- _Work task_
Across the entries below, how many lines contain the string "números"? Give only the count.

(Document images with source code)

****************

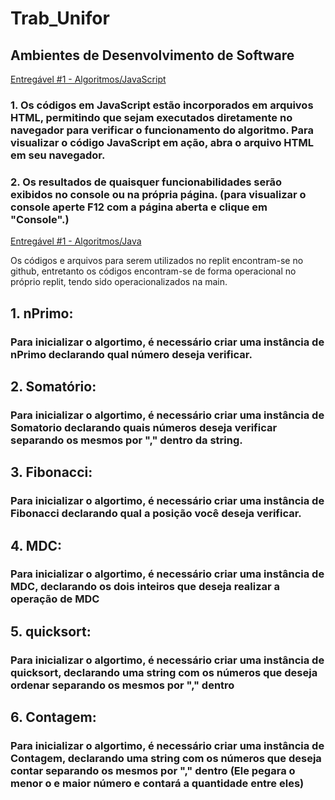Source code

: # Trab_Unifor

## Ambientes de Desenvolvimento de Software
[Entregável #1 - Algoritmos/JavaScript](https://github.com/SantoGuru/Trab_Unifor/tree/2bc425da3ed5dbd8b6ff2c76c6c21513829e9055/Trabalhos/Ambientes%20desenv%20de%20software/Entreg%C3%A1vel%20%231%20-%20Algoritmos/JavaScript)

### 1. Os códigos em JavaScript estão incorporados em arquivos HTML, permitindo que sejam executados diretamente no navegador para verificar o funcionamento do algoritmo. Para visualizar o código JavaScript em ação, abra o arquivo HTML em seu navegador. 

### 2. Os resultados de quaisquer funcionabilidades serão exibidos no console ou na própria página. (para visualizar o console aperte F12 com a página aberta e clique em "Console".)

[Entregável #1 - Algoritmos/Java](https://github.com/SantoGuru/Trab_Unifor/tree/5ff43dc31079079cc56adee5855a704465f7d5ae/Trabalhos/Ambientes%20desenv%20de%20software/Entreg%C3%A1vel%20%231%20-%20Algoritmos/Java)

Os códigos e arquivos para serem utilizados no replit encontram-se no github, entretanto os códigos encontram-se de forma operacional no próprio replit, tendo sido operacionalizados na main.

## 1. nPrimo:
### Para inicializar o algortimo, é necessário criar uma instância de nPrimo declarando qual número deseja verificar.

## 2. Somatório:
### Para inicializar o algortimo, é necessário criar uma instância de Somatorio declarando quais números deseja verificar separando os mesmos por "," dentro da string.

## 3. Fibonacci:
### Para inicializar o algortimo, é necessário criar uma instância de Fibonacci declarando qual a posição você deseja verificar.

## 4. MDC:
### Para inicializar o algortimo, é necessário criar uma instância de MDC, declarando os dois inteiros que deseja realizar a operação de MDC

## 5. quicksort:
### Para inicializar o algortimo, é necessário criar uma instância de quicksort, declarando uma string com os números que deseja ordenar separando os mesmos por "," dentro

## 6. Contagem:
### Para inicializar o algortimo, é necessário criar uma instância de Contagem, declarando uma string com os números que deseja contar separando os mesmos por "," dentro (Ele pegara o menor o e maior número e contará a quantidade entre eles)
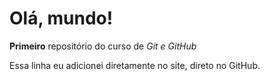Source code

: # Olá, mundo!

**Primeiro** repositório do curso de *Git e GitHub*

Essa linha eu adicionei diretamente no site, direto no GitHub.

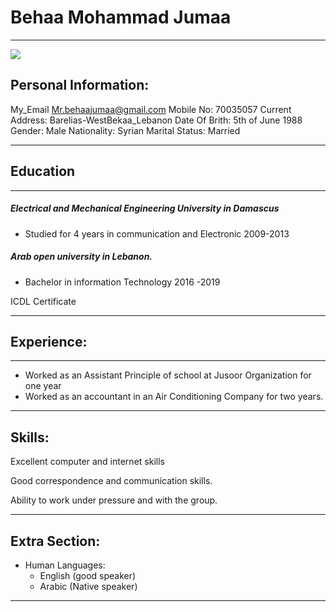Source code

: # Behaa Mohammad Jumaa

---

![](https://pbs.twimg.com/profile_images/1015958369528635399/3D6yJV19_400x400.jpg)

## Personal Information:

My_Email Mr.behaajumaa@gmail.com
Mobile No: 70035057
Current Address: Barelias-WestBekaa_Lebanon
Date Of Brith: 5th of June 1988
Gender: Male
Nationality: Syrian
Marital Status: Married

---

## Education

---

##### Electrical and Mechanical Engineering University in Damascus

- Studied for 4 years in communication and Electronic 2009-2013

##### Arab open university in Lebanon.

- Bachelor in information Technology 2016 -2019

ICDL Certificate

---

## Experience:

---

- Worked as an Assistant Principle of school at Jusoor Organization for one year
- Worked as an accountant in an Air Conditioning Company for two years.

---

## Skills:

Excellent computer and internet skills

Good correspondence and communication skills.

Ability to work under pressure and with the group.

---

## Extra Section:

- Human Languages:
  - English (good speaker)
  - Arabic (Native speaker)

---
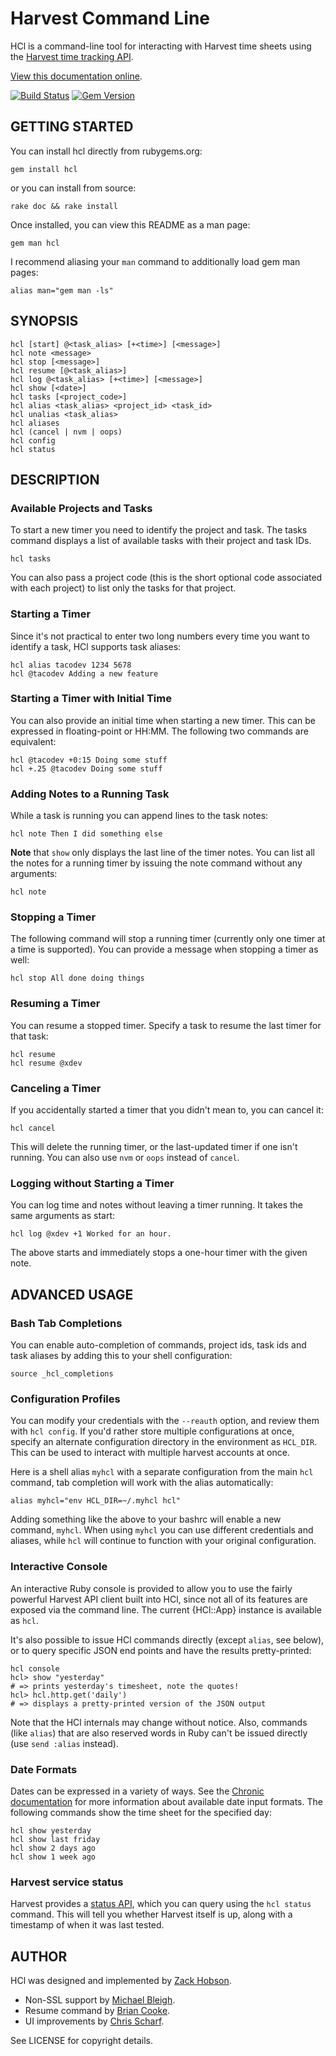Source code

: # Harvest Command Line

HCl is a command-line tool for interacting with Harvest time sheets using the
[Harvest time tracking API][htt].

[View this documentation online][rdoc].

[![Build Status](https://travis-ci.org/zenhob/hcl.png?branch=master)](https://travis-ci.org/zenhob/hcl)
[![Gem Version](https://badge.fury.io/rb/hcl.png)](http://badge.fury.io/rb/hcl)

[htt]: http://www.getharvest.com/api/time_tracking
[rdoc]: http://www.rubydoc.info/github/zenhob/hcl/master

## GETTING STARTED

You can install hcl directly from rubygems.org:

    gem install hcl

or you can install from source:

    rake doc && rake install

Once installed, you can view this README as a man page:

    gem man hcl

I recommend aliasing your `man` command to additionally load gem man pages:

    alias man="gem man -ls"

## SYNOPSIS

    hcl [start] @<task_alias> [+<time>] [<message>]
    hcl note <message>
    hcl stop [<message>]
    hcl resume [@<task_alias>]
    hcl log @<task_alias> [+<time>] [<message>]
    hcl show [<date>]
    hcl tasks [<project_code>]
    hcl alias <task_alias> <project_id> <task_id>
    hcl unalias <task_alias>
    hcl aliases
    hcl (cancel | nvm | oops)
    hcl config
    hcl status

## DESCRIPTION

### Available Projects and Tasks

To start a new timer you need to identify the project and task.
The tasks command displays a list of available tasks with their
project and task IDs.

    hcl tasks

You can also pass a project code (this is the short optional code associated
with each project) to list only the tasks for that project.

### Starting a Timer

Since it's not practical to enter two long numbers every time you want to
identify a task, HCl supports task aliases:

    hcl alias tacodev 1234 5678
    hcl @tacodev Adding a new feature

### Starting a Timer with Initial Time

You can also provide an initial time when starting a new timer.
This can be expressed in floating-point or HH:MM. The following two
commands are equivalent:

    hcl @tacodev +0:15 Doing some stuff
    hcl +.25 @tacodev Doing some stuff

### Adding Notes to a Running Task

While a task is running you can append lines to the task notes:

    hcl note Then I did something else

**Note** that `show` only displays the last line of the timer notes.
You can list all the notes for a running timer by issuing the note
command without any arguments:

    hcl note

### Stopping a Timer

The following command will stop a running timer (currently only one timer at
a time is supported). You can provide a message when stopping a timer as
well:

    hcl stop All done doing things

### Resuming a Timer

You can resume a stopped timer. Specify a task to resume the last timer
for that task:

    hcl resume
    hcl resume @xdev

### Canceling a Timer

If you accidentally started a timer that you didn't mean to, you can cancel
it:

    hcl cancel

This will delete the running timer, or the last-updated timer if one isn't
running. You can also use `nvm` or `oops` instead of `cancel`.

### Logging without Starting a Timer

You can log time and notes without leaving a timer running. It takes
the same arguments as start:

    hcl log @xdev +1 Worked for an hour.

The above starts and immediately stops a one-hour timer with the given note.

## ADVANCED USAGE

### Bash Tab Completions

You can enable auto-completion of commands, project ids, task ids and task aliases by adding this to your shell
configuration:

    source _hcl_completions

### Configuration Profiles

You can modify your credentials with the `--reauth` option, and review them
with `hcl config`. If you'd rather store multiple configurations at
once, specify an alternate configuration directory in the environment as
`HCL_DIR`. This can be used to interact with multiple harvest accounts at
once.

Here is a shell alias `myhcl` with a separate configuration from the
main `hcl` command, tab completion will work with the alias automatically:

    alias myhcl="env HCL_DIR=~/.myhcl hcl"

Adding something like the above to your bashrc will enable a new command,
`myhcl`. When using `myhcl` you can use different credentials and aliases,
while `hcl` will continue to function with your original configuration.

### Interactive Console

An interactive Ruby console is provided to allow you to use the fairly
powerful Harvest API client built into HCl, since not all of its
features are exposed via the command line. The current {HCl::App}
instance is available as `hcl`.

It's also possible to issue HCl commands directly (except `alias`, see
below), or to query specific JSON end points and have the results
pretty-printed:

    hcl console
    hcl> show "yesterday"
    # => prints yesterday's timesheet, note the quotes!
    hcl> hcl.http.get('daily')
    # => displays a pretty-printed version of the JSON output

Note that the HCl internals may change without notice.
Also, commands (like `alias`) that are also reserved words in Ruby
can't be issued directly (use `send :alias` instead).

### Date Formats

Dates can be expressed in a variety of ways. See the [Chronic documentation][cd]
for more information about available date input formats. The following
commands show the time sheet for the specified day:

    hcl show yesterday
    hcl show last friday
    hcl show 2 days ago
    hcl show 1 week ago

[cd]: http://chronic.rubyforge.org/

### Harvest service status

Harvest provides a [status API], which you can query using the
`hcl status` command. This will tell you whether Harvest itself is up,
along with a timestamp of when it was last tested.

[status API]: http://harveststatus.com

## AUTHOR

HCl was designed and implemented by [Zack Hobson][zgh].

* Non-SSL support by [Michael Bleigh][mbleigh].
* Resume command by [Brian Cooke][bricooke].
* UI improvements by [Chris Scharf][scharfie].

See LICENSE for copyright details.

[zgh]: http://github.com/zenhob
[mbleigh]: http://github.com/mbleigh
[bricooke]: http://github.com/bricooke
[scharfie]: http://github.com/scharfie




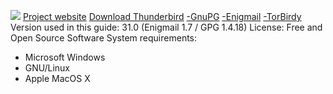 ![](https://securityinabox.org/sites/securityinabox.org/files/media/tool/logo/thunderbird-logo_hr.png)
[Project website](https://www.mozilla.org/en-US/thunderbird/)
[Download Thunderbird](https://www.mozilla.org/en-US/thunderbird/)
[-GnuPG](ftp://ftp.gnupg.org/gcrypt/binary/)
[-Enigmail](https://www.enigmail.net/download/)
[-TorBirdy](https://addons.mozilla.org/en-us/thunderbird/addon/torbirdy/)
Version used in this guide: 31.0 (Enigmail 1.7 / GPG 1.4.18)
License: Free and Open Source Software
System requirements:
* Microsoft Windows
* GNU/Linux
* Apple MacOS X

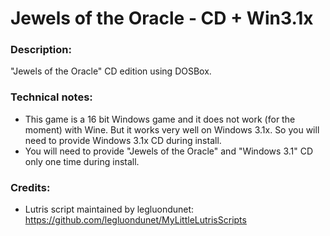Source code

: # Jewels of the Oracle - CD + Win3.1x
### Description:
"Jewels of the Oracle"  CD edition using DOSBox.
### Technical notes:
- This game is a 16 bit Windows game and it does not work (for the moment) with Wine. But it works very well on Windows 3.1x. So you will need to provide Windows 3.1x CD during install.
- You will need to provide "Jewels of the Oracle" and "Windows 3.1" CD only one time during install.
### Credits:
- Lutris script maintained by legluondunet: https://github.com/legluondunet/MyLittleLutrisScripts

****************

- _Answer box_
3